En 1930, dans l'avenue de la Gare, le tramway file sous les yeux des passants. Il vit son apogée au cours de cette décennie. (photo: auteur inconnu/photothèque VDL)

Entre 1875 et 1964, des tramways sillonnaient déjà la capitale. Mais comme un peu partout ailleurs, l’avènement de la voiture particulière lui a asséné un coup fatal… jusqu’à dimanche !

Évoquer l’histoire du tram, c’est prendre à partie l’entrée de Luxembourg dans le monde contemporain. Le Tramsmusée, situé tout près du P&R Bouillon, permet de retracer cette histoire grâce à de nombreux témoignages d’époque, dont quatre rames toujours en état de marche.

Lorsque la première ligne est mise en service en 1875 – il y a près d’un siècle et demi ! – la Ville amorce son décollage. La gare ferroviaire, qui permet de rejoindre Thionville et Arlon (les deux premières lignes), est sortie de terre en 1859. Pour la relier au centre-ville, le viaduc qui enjambe la Pétrusse entre l’actuelle avenue de la Gare et le boulevard Franklin-Roosevelt est inauguré en 1861. Pour voir la grande arche du pont Adolphe, il faut attendre 1903.
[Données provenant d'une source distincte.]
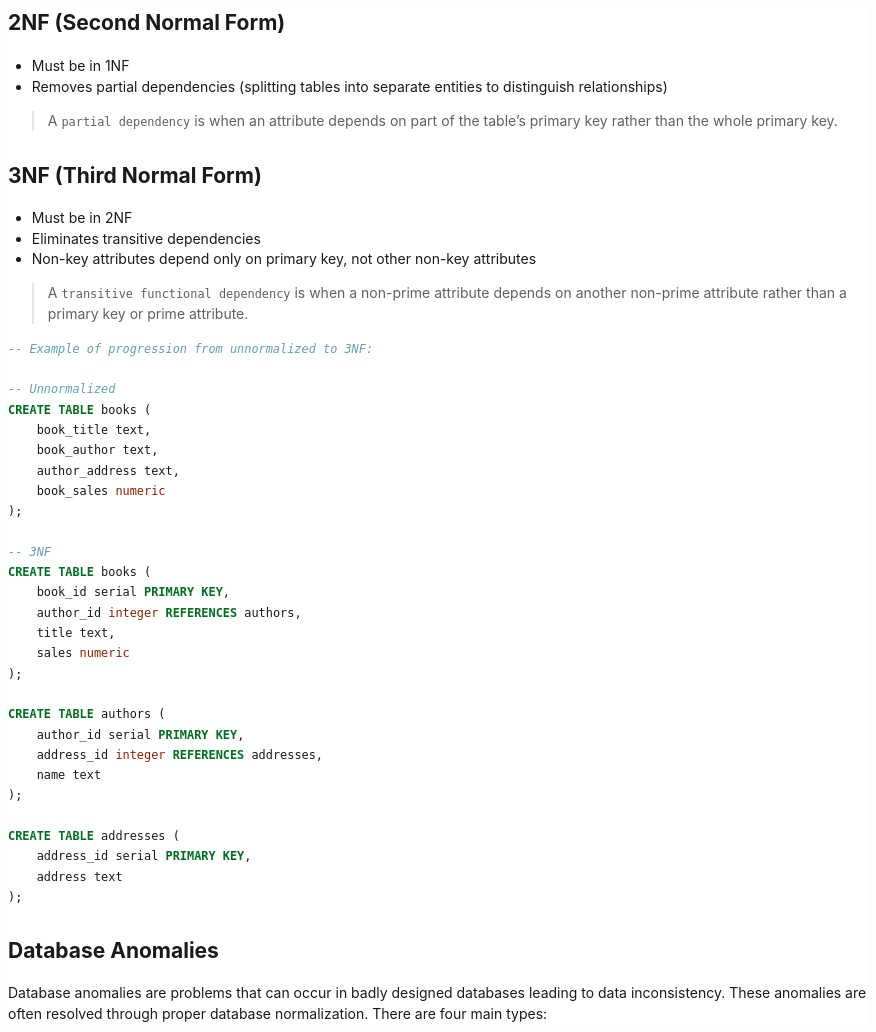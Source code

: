 ## 2NF (Second Normal Form)

- Must be in 1NF
- Removes partial dependencies (splitting tables into separate entities to distinguish relationships)

> A `partial dependency` is when an attribute depends on part of the table’s primary key rather than the whole primary key.

## 3NF (Third Normal Form)

- Must be in 2NF
- Eliminates transitive dependencies
- Non-key attributes depend only on primary key, not other non-key attributes

> A `transitive functional dependency` is when a non-prime attribute depends on another non-prime attribute rather than a primary key or prime attribute.

```sql
-- Example of progression from unnormalized to 3NF:

-- Unnormalized
CREATE TABLE books (
    book_title text,
    book_author text,
    author_address text,
    book_sales numeric
);

-- 3NF
CREATE TABLE books (
    book_id serial PRIMARY KEY,
    author_id integer REFERENCES authors,
    title text,
    sales numeric
);

CREATE TABLE authors (
    author_id serial PRIMARY KEY,
    address_id integer REFERENCES addresses,
    name text
);

CREATE TABLE addresses (
    address_id serial PRIMARY KEY,
    address text
);
```

## Database Anomalies

Database anomalies are problems that can occur in badly designed databases leading to data inconsistency. These anomalies are often resolved through proper database normalization. There are four main types:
Le plateau Bourbon (futur quartier de la Gare) est alors pratiquement vide et les murailles de la forteresse sont encore fièrement dressées (à l’emplacement du parc municipal d’Édouard-André, où se trouvent le bateau pirate et la Kinnekswiss). Elles seront détruites en 1867, à la suite de la signature du traité de Londres et la démilitarisation du pays alors créé sous sa forme actuelle.

Deux chevaux au boulot

«Pour que le quartier de la Gare grandisse, il faut le relier au cœur de la Ville et ce premier tramway circule donc de la gare jusqu’au Glacis, en passant par le viaduc, la rue Notre-Dame, la place Guillaume-II et la Grand-Rue, sur une distance de 2 km», explique Romain Rech, qui fait vivre le Tramsmusée. Sa particularité ? Il n’est pas électrique mais hippomobile : ce sont deux chevaux qui tirent les rames sur les rails ! Au fait de sa gloire, treize rames sont en circulation.

Le dernier tram hippomobile circule en 1908, il est alors remplacé par ces nouveaux trams électriques sortis des usines d’Uerdingen, sur le Rhin. Cette fois, c’est un réseau de quatre lignes qui se met en place. «La Ville a évolué et les villages périphériques sont devenus des quartiers de la capitale», souligne Romain Rech. Les lignes font toutes des boucles à partir de la gare, elles desservent le centre-ville et le Limpertsberg.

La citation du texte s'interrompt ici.